DoodleTrain

Geostatistical Applications in Petroleum Exploration

Brian Russell

Instructor: Brian Russell
Date: November 04, 2019
Duration: 1 day
Members (early bird/price): CAD$ 400/500 (plus GST)
Non-members (early bird/price): CAD$ 450/550 (plus GST)
Location: TBA
Time: TBA

Biography

Brian Russell holds a B.Sc. from the University of Saskatchewan (1975), a M.Sc. from Durham University (1978), U.K., and a Ph.D. from the University of Calgary (2004), all in geophysics.  He joined Chevron in Calgary as an exploration geophysicist in 1975 and subsequently worked for Teknica and Veritas before co-founding Hampson-Russell Software with Dan Hampson in 1987.  Hampson-Russell is now a subsidiary of CGG, where Brian is Vice President, GeoSoftware and a CGG Fellow.

Brian is involved in the research of new AVO, rock physics, inversion and attribute techniques as well as giving courses and talks throughout the world.  He is a Past-President of both the SEG and Canadian SEG (CSEG) and has received Honorary Membership from both societies, as well as the Cecil Green Enterprise Award from SEG (jointly with Dan Hampson). 

Brian is also an Adjunct Professor in the Department of Geoscience at the University of Calgary and the University of Wyoming and is registered as a Professional Geophysicist (P.Geoph.) in Alberta.
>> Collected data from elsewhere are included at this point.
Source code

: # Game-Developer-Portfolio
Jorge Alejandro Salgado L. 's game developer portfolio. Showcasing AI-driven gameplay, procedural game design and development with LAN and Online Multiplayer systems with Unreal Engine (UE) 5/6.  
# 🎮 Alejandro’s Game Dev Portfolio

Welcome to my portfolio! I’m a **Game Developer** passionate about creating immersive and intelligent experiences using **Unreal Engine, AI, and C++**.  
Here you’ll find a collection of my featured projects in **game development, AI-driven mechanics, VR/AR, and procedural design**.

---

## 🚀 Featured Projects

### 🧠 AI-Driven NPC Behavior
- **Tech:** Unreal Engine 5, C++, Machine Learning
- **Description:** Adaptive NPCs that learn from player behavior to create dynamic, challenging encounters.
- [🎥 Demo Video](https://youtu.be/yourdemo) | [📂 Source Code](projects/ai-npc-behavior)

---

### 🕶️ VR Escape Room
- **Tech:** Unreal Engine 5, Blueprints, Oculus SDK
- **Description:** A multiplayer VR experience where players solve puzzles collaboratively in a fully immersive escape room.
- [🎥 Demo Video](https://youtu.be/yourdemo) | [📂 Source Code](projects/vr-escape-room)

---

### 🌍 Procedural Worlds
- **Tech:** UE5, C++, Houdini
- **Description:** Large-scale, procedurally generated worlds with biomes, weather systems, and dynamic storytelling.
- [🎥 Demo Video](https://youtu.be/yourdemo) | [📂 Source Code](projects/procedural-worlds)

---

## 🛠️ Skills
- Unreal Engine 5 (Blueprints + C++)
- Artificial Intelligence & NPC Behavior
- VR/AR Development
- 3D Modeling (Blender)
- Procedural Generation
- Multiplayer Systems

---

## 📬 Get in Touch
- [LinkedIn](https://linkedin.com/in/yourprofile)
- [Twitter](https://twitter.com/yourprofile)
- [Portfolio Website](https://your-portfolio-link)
He is currently on the Board of the Pacific Institute for the Mathematical Sciences (PIMS), based at the University of British Columbia, and is a past-Chairman of that Board.

Description

In petroleum exploration, our goal is to make maps from two types of data:  sparse, poorly sampled data measured at isolated locations, and dense, well sampled data measured on a grid.   This course is primarily about analyzing these datasets and producing better maps using geostatistical techniques like kriging, cokriging and Sequential Gaussian Simulation (SGS).
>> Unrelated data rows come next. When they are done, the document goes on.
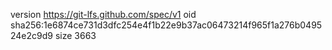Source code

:version https://git-lfs.github.com/spec/v1
oid sha256:1e6874ce731d3dfc254e4f1b22e9b37ac06473214f965f1a276b049524e2c9d9
size 3663
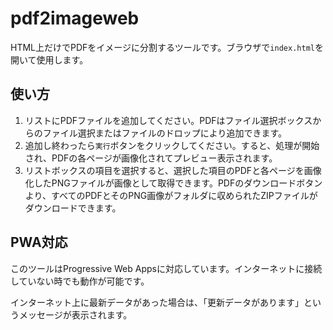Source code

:# pdf2imageweb
HTML上だけでPDFをイメージに分割するツールです。ブラウザで`index.html`を開いて使用します。

## 使い方

1. リストにPDFファイルを追加してください。PDFはファイル選択ボックスからのファイル選択またはファイルのドロップにより追加できます。
2. 追加し終わったら`実行`ボタンをクリックしてください。すると、処理が開始され、PDFの各ページが画像化されてプレビュー表示されます。
3. リストボックスの項目を選択すると、選択した項目のPDFと各ページを画像化したPNGファイルが画像として取得できます。PDFのダウンロードボタンより、すべてのPDFとそのPNG画像がフォルダに収められたZIPファイルがダウンロードできます。

## PWA対応

このツールはProgressive Web Appsに対応しています。インターネットに接続していない時でも動作が可能です。

インターネット上に最新データがあった場合は、「更新データがあります」というメッセージが表示されます。
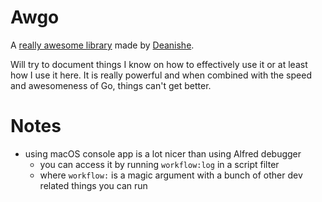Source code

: # Awgo

A [really awesome library](https://github.com/deanishe/awgo) made by [Deanishe](https://github.com/deanishe).

Will try to document things I know on how to effectively use it or at least how I use it here. It is really powerful and when combined with the speed and awesomeness of Go, things can't get better.

# Notes

- using macOS console app is a lot nicer than using Alfred debugger
	- you can access it by running `workflow:log` in a script filter
	- where `workflow:` is a magic argument with a bunch of other dev related things you can run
However, geostatistics is fundamentally linked to other forms of statistics like multivariate and Bayesian statistics.  Since multivariate (including univariate and bivariate) statistics is more easily understandable than geostatistics we will therefore start there, and illustrate the techniques with a porosity/impedance example from an Alberta channel sand.

In the second part of the course, we will transition into more traditional geostatistics and illustrate the techniques using the channel sand example as well as an Alberta pinnacle reef example (both porosity/impedance and time/depth structure) and a TOC example from British Columbia.
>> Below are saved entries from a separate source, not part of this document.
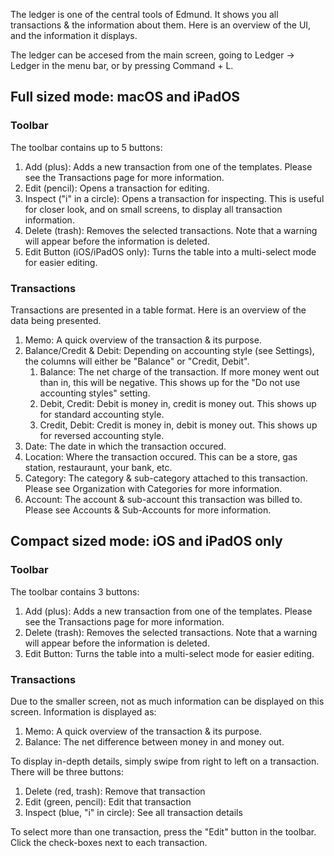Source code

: The ledger is one of the central tools of Edmund. It shows you all transactions & the information about them. Here is an overview of the UI, and the information it displays.

The ledger can be accesed from the main screen, going to Ledger -> Ledger in the menu bar, or by pressing Command + L. 

## Full sized mode: macOS and iPadOS
### Toolbar
The toolbar contains up to 5 buttons:
1. Add (plus): Adds a new transaction from one of the templates. Please see the Transactions page for more information.
2. Edit (pencil): Opens a transaction for editing.
3. Inspect ("i" in a circle): Opens a transaction for inspecting. This is useful for closer look, and on small screens, to display all transaction information.
4. Delete (trash): Removes the selected transactions. Note that a warning will appear before the information is deleted. 
5. Edit Button (iOS/iPadOS only): Turns the table into a multi-select mode for easier editing. 

### Transactions
Transactions are presented in a table format. Here is an overview of the data being presented.
1. Memo: A quick overview of the transaction & its purpose.
2. Balance/Credit & Debit: Depending on accounting style (see Settings), the columns will either be "Balance" or "Credit, Debit".
    1. Balance: The net charge of the transaction. If more money went out than in, this will be negative. This shows up for the "Do not use accounting styles" setting.
    2. Debit, Credit: Debit is money in, credit is money out. This shows up for standard accounting style.
    3. Credit, Debit: Credit is money in, debit is money out. This shows up for reversed accounting style.
3. Date: The date in which the transaction occured.
4. Location: Where the transaction occured. This can be a store, gas station, restauraunt, your bank, etc.
5. Category: The category & sub-category attached to this transaction. Please see Organization with Categories for more information.
6. Account: The account & sub-account this transaction was billed to. Please see Accounts & Sub-Accounts for more information.

## Compact sized mode: iOS and iPadOS only
### Toolbar 
The toolbar contains 3 buttons:
1. Add (plus): Adds a new transaction from one of the templates. Please see the Transactions page for more information.
2. Delete (trash): Removes the selected transactions. Note that a warning will appear before the information is deleted. 
3. Edit Button: Turns the table into a multi-select mode for easier editing. 

### Transactions
Due to the smaller screen, not as much information can be displayed on this screen. Information is displayed as:
1. Memo: A quick overview of the transaction & its purpose.
2. Balance: The net difference between money in and money out.

To display in-depth details, simply swipe from right to left on a transaction. There will be three buttons:
1. Delete (red, trash): Remove that transaction
2. Edit (green, pencil): Edit that transaction
3. Inspect (blue, "i" in circle): See all transaction details

To select more than one transaction, press the "Edit" button in the toolbar. Click the check-boxes next to each transaction.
In the final part of the course, we will move into the area of both SGS and Bayesian statistics, and illustrate these techniques using both our previous map examples and a seismic inversion example using full 3D volumes.

Hands-on exercises will also be included to reinforce the concepts learned in the course.  Prerequisites for this course are a degree in one of the geoscience disciplines.   Familiarity with mathematics and statistics would be helpful, but all of these concepts will be fully explained in the classroom.